▶ **Task description**
Write out every entry exactly as it appears, omitting the pictures.
▬▬▬▬▬▬▬▬▬▬
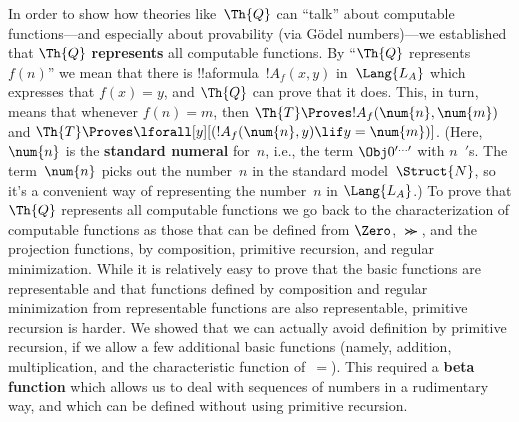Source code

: In order to show how theories like~$\Th{Q}$ can ``talk'' about
computable functions---and especially about provability (via G\"odel
numbers)---we established that $\Th{Q}$ \textbf{represents} all
computable functions. By ``$\Th{Q}$ represents $f(n)$'' we mean that
there is !!a{formula}~$!A_f(x, y)$ in~$\Lang{L_A}$ which expresses
that $f(x) = y$, and $\Th{Q}$ can prove that it does.  This, in turn,
means that whenever $f(n) = m$, then $\Th{T} \Proves !A_f(\num{n},
\num{m})$ and $\Th{T} \Proves \lforall[y][(!A_f(\num{n}, y) \lif y =
\num{m})]$. (Here, $\num{n}$ is the \textbf{standard numeral} for~$n$,
i.e., the term $\Obj 0^{\prime\dots\prime}$ with $n$~$\prime$s. The
term~$\num{n}$ picks out the number~$n$ in the standard
model~$\Struct{N}$, so it's a convenient way of representing the
number~$n$ in $\Lang{L_A}$.) To prove that $\Th{Q}$ represents all
computable functions we go back to the characterization of computable
functions as those that can be defined from $\Zero$, $\Succ$, and the
projection functions, by composition, primitive recursion, and regular
minimization. While it is relatively easy to prove that the basic
functions are representable and that functions defined by composition
and regular minimization from representable functions are also
representable, primitive recursion is harder. We showed that we can
actually avoid definition by primitive recursion, if we allow a few
additional basic functions (namely, addition, multiplication, and the
characteristic function of~$=$). This required a \textbf{beta
function} which allows us to deal with sequences of numbers in a
rudimentary way, and which can be defined without using primitive
recursion.
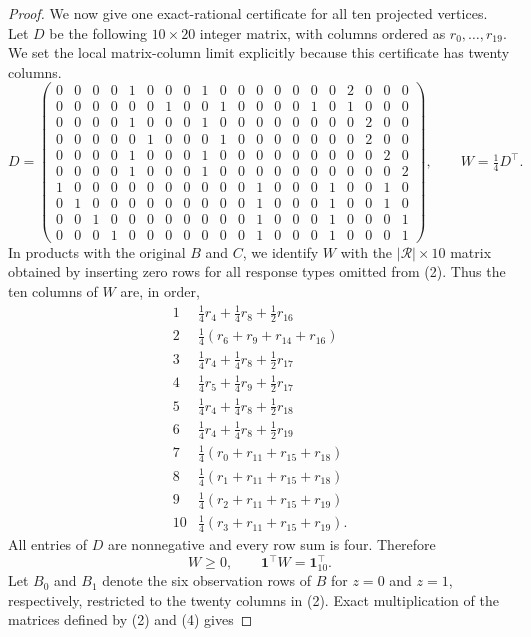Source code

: \documentclass{article}
\begin{document}
\begin{proof}
We now give one exact-rational certificate for all ten projected vertices.  Let \(D\) be the following \(10\times20\) integer matrix, with columns ordered as \(r_0,\ldots,r_{19}\).  We set the local matrix-column limit explicitly because this certificate has twenty columns.
\setcounter{MaxMatrixCols}{20}
{\scriptsize
\[
D=
\begin{pmatrix}
0&0&0&0&1&0&0&0&1&0&0&0&0&0&0&0&2&0&0&0\\
0&0&0&0&0&0&1&0&0&1&0&0&0&0&1&0&1&0&0&0\\
0&0&0&0&1&0&0&0&1&0&0&0&0&0&0&0&0&2&0&0\\
0&0&0&0&0&1&0&0&0&1&0&0&0&0&0&0&0&2&0&0\\
0&0&0&0&1&0&0&0&1&0&0&0&0&0&0&0&0&0&2&0\\
0&0&0&0&1&0&0&0&1&0&0&0&0&0&0&0&0&0&0&2\\
1&0&0&0&0&0&0&0&0&0&0&1&0&0&0&1&0&0&1&0\\
0&1&0&0&0&0&0&0&0&0&0&1&0&0&0&1&0&0&1&0\\
0&0&1&0&0&0&0&0&0&0&0&1&0&0&0&1&0&0&0&1\\
0&0&0&1&0&0&0&0&0&0&0&1&0&0&0&1&0&0&0&1
\end{pmatrix},
\qquad W=\tfrac14D^\top.
\tag{4}
\]
}
In products with the original \(B\) and \(C\), we identify \(W\) with the \(|\mathcal R|\times10\) matrix obtained by inserting zero rows for all response types omitted from (2).
Thus the ten columns of \(W\) are, in order,
\[
\begin{array}{c|l}
1&\tfrac14r_4+\tfrac14r_8+\tfrac12r_{16}\\
2&\tfrac14(r_6+r_9+r_{14}+r_{16})\\
3&\tfrac14r_4+\tfrac14r_8+\tfrac12r_{17}\\
4&\tfrac14r_5+\tfrac14r_9+\tfrac12r_{17}\\
5&\tfrac14r_4+\tfrac14r_8+\tfrac12r_{18}\\
6&\tfrac14r_4+\tfrac14r_8+\tfrac12r_{19}\\
7&\tfrac14(r_0+r_{11}+r_{15}+r_{18})\\
8&\tfrac14(r_1+r_{11}+r_{15}+r_{18})\\
9&\tfrac14(r_2+r_{11}+r_{15}+r_{19})\\
10&\tfrac14(r_3+r_{11}+r_{15}+r_{19}).
\end{array}
\tag{5}
\]
All entries of \(D\) are nonnegative and every row sum is four.  Therefore
\[
 W\geq0,
 \qquad
 \mathbf 1^\top W=\mathbf 1_{10}^\top.
 \tag{6}
\]
Let \(B_0\) and \(B_1\) denote the six observation rows of \(B\) for \(z=0\) and \(z=1\), respectively, restricted to the twenty columns in (2).  Exact multiplication of the matrices defined by (2) and (4) gives

\end{proof}
\end{document}
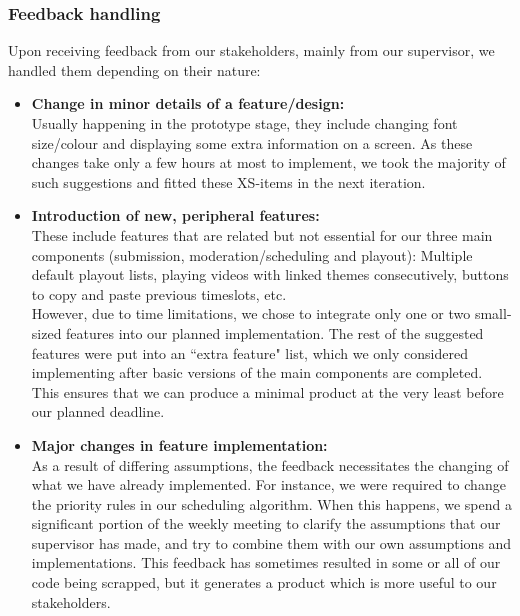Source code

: \documentclass[a4paper, titlepage]{article}
\begin{document}
\subsubsection{Feedback handling}

Upon receiving feedback from our stakeholders, mainly from our supervisor, we handled them depending on their nature:

\begin{itemize}

  \item \textbf{Change in minor details of a feature/design:} \\
        Usually happening in the prototype stage, they include changing font size/colour and displaying some extra information on a screen. As these changes take only a few hours at most to implement, we took the majority of such suggestions and fitted these XS-items in the next iteration.

  \item \textbf{Introduction of new, peripheral features:} \\
        These include features that are related but not essential for our three main components (submission, moderation/scheduling and playout): Multiple default playout lists, playing videos with linked themes consecutively, buttons to copy and paste previous timeslots, etc. \\
        However, due to time limitations, we chose to integrate only one or two small-sized features into our planned implementation. The rest of the suggested features were put into an ``extra feature" list, which we only considered implementing after basic versions of the main components are completed. This ensures that we can produce a minimal product at the very least before our planned deadline.

  \item \textbf{Major changes in feature implementation:} \\
        As a result of differing assumptions, the feedback necessitates the changing of what we have already implemented. For instance, we were required to change the priority rules in our scheduling algorithm. When this happens, we spend a significant portion of the weekly meeting to clarify the assumptions that our supervisor has made, and try to combine them with our own assumptions and implementations. This feedback has sometimes resulted in some or all of our code being scrapped, but it generates a product which is more useful to our stakeholders.

\end{itemize}
\end{document}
▬▬▬▬▬▬▬▬▬▬
▶ **Result of the task**
Source code

: In order to show how theories like~$\Th{Q}$ can ``talk'' about
computable functions---and especially about provability (via G\"odel
numbers)---we established that $\Th{Q}$ \textbf{represents} all
computable functions. By ``$\Th{Q}$ represents $f(n)$'' we mean that
there is !!a{formula}~$!A_f(x, y)$ in~$\Lang{L_A}$ which expresses
that $f(x) = y$, and $\Th{Q}$ can prove that it does.  This, in turn,
means that whenever $f(n) = m$, then $\Th{T} \Proves !A_f(\num{n},
\num{m})$ and $\Th{T} \Proves \lforall[y][(!A_f(\num{n}, y) \lif y =
\num{m})]$. (Here, $\num{n}$ is the \textbf{standard numeral} for~$n$,
i.e., the term $\Obj 0^{\prime\dots\prime}$ with $n$~$\prime$s. The
term~$\num{n}$ picks out the number~$n$ in the standard
model~$\Struct{N}$, so it's a convenient way of representing the
number~$n$ in $\Lang{L_A}$.) To prove that $\Th{Q}$ represents all
computable functions we go back to the characterization of computable
functions as those that can be defined from $\Zero$, $\Succ$, and the
projection functions, by composition, primitive recursion, and regular
minimization. While it is relatively easy to prove that the basic
functions are representable and that functions defined by composition
and regular minimization from representable functions are also
representable, primitive recursion is harder. We showed that we can
actually avoid definition by primitive recursion, if we allow a few
additional basic functions (namely, addition, multiplication, and the
characteristic function of~$=$). This required a \textbf{beta
function} which allows us to deal with sequences of numbers in a
rudimentary way, and which can be defined without using primitive
recursion.
Source code

: \documentclass{article}
\begin{document}
\begin{proof}
We now give one exact-rational certificate for all ten projected vertices.  Let \(D\) be the following \(10\times20\) integer matrix, with columns ordered as \(r_0,\ldots,r_{19}\).  We set the local matrix-column limit explicitly because this certificate has twenty columns.
\setcounter{MaxMatrixCols}{20}
{\scriptsize
\[
D=
\begin{pmatrix}
0&0&0&0&1&0&0&0&1&0&0&0&0&0&0&0&2&0&0&0\\
0&0&0&0&0&0&1&0&0&1&0&0&0&0&1&0&1&0&0&0\\
0&0&0&0&1&0&0&0&1&0&0&0&0&0&0&0&0&2&0&0\\
0&0&0&0&0&1&0&0&0&1&0&0&0&0&0&0&0&2&0&0\\
0&0&0&0&1&0&0&0&1&0&0&0&0&0&0&0&0&0&2&0\\
0&0&0&0&1&0&0&0&1&0&0&0&0&0&0&0&0&0&0&2\\
1&0&0&0&0&0&0&0&0&0&0&1&0&0&0&1&0&0&1&0\\
0&1&0&0&0&0&0&0&0&0&0&1&0&0&0&1&0&0&1&0\\
0&0&1&0&0&0&0&0&0&0&0&1&0&0&0&1&0&0&0&1\\
0&0&0&1&0&0&0&0&0&0&0&1&0&0&0&1&0&0&0&1
\end{pmatrix},
\qquad W=\tfrac14D^\top.
\tag{4}
\]
}
In products with the original \(B\) and \(C\), we identify \(W\) with the \(|\mathcal R|\times10\) matrix obtained by inserting zero rows for all response types omitted from (2).
Thus the ten columns of \(W\) are, in order,
\[
\begin{array}{c|l}
1&\tfrac14r_4+\tfrac14r_8+\tfrac12r_{16}\\
2&\tfrac14(r_6+r_9+r_{14}+r_{16})\\
3&\tfrac14r_4+\tfrac14r_8+\tfrac12r_{17}\\
4&\tfrac14r_5+\tfrac14r_9+\tfrac12r_{17}\\
5&\tfrac14r_4+\tfrac14r_8+\tfrac12r_{18}\\
6&\tfrac14r_4+\tfrac14r_8+\tfrac12r_{19}\\
7&\tfrac14(r_0+r_{11}+r_{15}+r_{18})\\
8&\tfrac14(r_1+r_{11}+r_{15}+r_{18})\\
9&\tfrac14(r_2+r_{11}+r_{15}+r_{19})\\
10&\tfrac14(r_3+r_{11}+r_{15}+r_{19}).
\end{array}
\tag{5}
\]
All entries of \(D\) are nonnegative and every row sum is four.  Therefore
\[
 W\geq0,
 \qquad
 \mathbf 1^\top W=\mathbf 1_{10}^\top.
 \tag{6}
\]
Let \(B_0\) and \(B_1\) denote the six observation rows of \(B\) for \(z=0\) and \(z=1\), respectively, restricted to the twenty columns in (2).  Exact multiplication of the matrices defined by (2) and (4) gives

\end{proof}
\end{document}
Source code

: \documentclass[a4paper, titlepage]{article}
\begin{document}
\subsubsection{Feedback handling}

Upon receiving feedback from our stakeholders, mainly from our supervisor, we handled them depending on their nature:

\begin{itemize}

  \item \textbf{Change in minor details of a feature/design:} \\
        Usually happening in the prototype stage, they include changing font size/colour and displaying some extra information on a screen. As these changes take only a few hours at most to implement, we took the majority of such suggestions and fitted these XS-items in the next iteration.

  \item \textbf{Introduction of new, peripheral features:} \\
        These include features that are related but not essential for our three main components (submission, moderation/scheduling and playout): Multiple default playout lists, playing videos with linked themes consecutively, buttons to copy and paste previous timeslots, etc. \\
        However, due to time limitations, we chose to integrate only one or two small-sized features into our planned implementation. The rest of the suggested features were put into an ``extra feature" list, which we only considered implementing after basic versions of the main components are completed. This ensures that we can produce a minimal product at the very least before our planned deadline.

  \item \textbf{Major changes in feature implementation:} \\
        As a result of differing assumptions, the feedback necessitates the changing of what we have already implemented. For instance, we were required to change the priority rules in our scheduling algorithm. When this happens, we spend a significant portion of the weekly meeting to clarify the assumptions that our supervisor has made, and try to combine them with our own assumptions and implementations. This feedback has sometimes resulted in some or all of our code being scrapped, but it generates a product which is more useful to our stakeholders.

\end{itemize}
\end{document}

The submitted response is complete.